§ **What you have to do**
Return every line of the records, exact and in full, until you have returned the line with "manager development for", and include none of the pictures.

[[ The data, beginning ]]

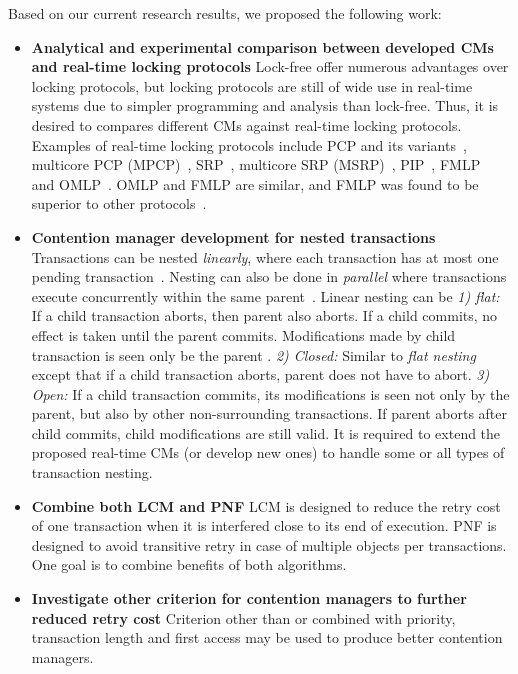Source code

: \documentclass[12pt,english]{report}
\begin{document}
Based on our current research results, we proposed the following work:
\begin{itemize}

\item \textbf{Analytical and experimental comparison between developed CMs and real-time locking protocols}
Lock-free offer numerous advantages over locking protocols, but locking protocols are still of wide use in real-time systems due to simpler programming and analysis than lock-free. Thus, it is desired to compares different CMs against real-time locking protocols. Examples of real-time locking protocols include PCP and its variants~\cite{chen1990dynamic,6031129,Rajkumar:1991:SRS:532621,sha1990priority}, multicore PCP (MPCP)~\cite{lakshmanan2009coordinated,rajkumar2002real}, SRP~\cite{Buttazzo:2004:HRC:1027504, baker1991stack}, multicore SRP (MSRP)~\cite{gai2003comparison}, PIP~\cite{easwaran2009resource}, FMLP~\cite{key-4,brandenburg2008implementation,holman2006locking} and OMLP~\cite{Baruah:2007:TMG:1338441.1338647}. OMLP and FMLP are similar, and FMLP was found to be superior to other protocols~\cite{brandenburg2008comparison}.

\item \textbf{Contention manager development for nested transactions}
Transactions can be nested \textit{linearly}, where each transaction has at most one pending transaction~\cite{Moss2006186}. Nesting can also be done in \textit{parallel} where transactions execute concurrently within the same parent~\cite{volos2009nepaltm}. Linear nesting can be \textit{1) flat:} If a child transaction aborts, then parent also aborts. If a child commits, no effect is taken until the parent commits. Modifications made by child transaction is seen only be the parent . \textit{2) Closed:} Similar to \textit{flat nesting} except that if a child transaction aborts, parent does not have to abort. \textit{3) Open:} If a child transaction commits, its modifications is seen not only by the parent, but also by other non-surrounding transactions. If parent aborts after child commits, child modifications are still valid. It is required to extend the proposed real-time CMs (or develop new ones) to handle some or all types of transaction nesting.

\item \textbf{Combine both LCM and PNF} LCM is designed to reduce the retry cost of one transaction when it is interfered close to its end of execution. PNF is designed to avoid transitive retry in case of multiple objects per transactions. One goal is to combine benefits of both algorithms.

\item \textbf{Investigate other criterion for contention managers to further reduced retry cost} Criterion other than or combined with priority, transaction length and first access may be used to produce better contention managers.

\end{itemize}
\end{document}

[[ The data, end ]]

§ **Response box**
Source code

: \documentclass[12pt,english]{report}
\begin{document}
Based on our current research results, we proposed the following work:
\begin{itemize}

\item \textbf{Analytical and experimental comparison between developed CMs and real-time locking protocols}
Lock-free offer numerous advantages over locking protocols, but locking protocols are still of wide use in real-time systems due to simpler programming and analysis than lock-free. Thus, it is desired to compares different CMs against real-time locking protocols. Examples of real-time locking protocols include PCP and its variants~\cite{chen1990dynamic,6031129,Rajkumar:1991:SRS:532621,sha1990priority}, multicore PCP (MPCP)~\cite{lakshmanan2009coordinated,rajkumar2002real}, SRP~\cite{Buttazzo:2004:HRC:1027504, baker1991stack}, multicore SRP (MSRP)~\cite{gai2003comparison}, PIP~\cite{easwaran2009resource}, FMLP~\cite{key-4,brandenburg2008implementation,holman2006locking} and OMLP~\cite{Baruah:2007:TMG:1338441.1338647}. OMLP and FMLP are similar, and FMLP was found to be superior to other protocols~\cite{brandenburg2008comparison}.

\item \textbf{Contention manager development for nested transactions}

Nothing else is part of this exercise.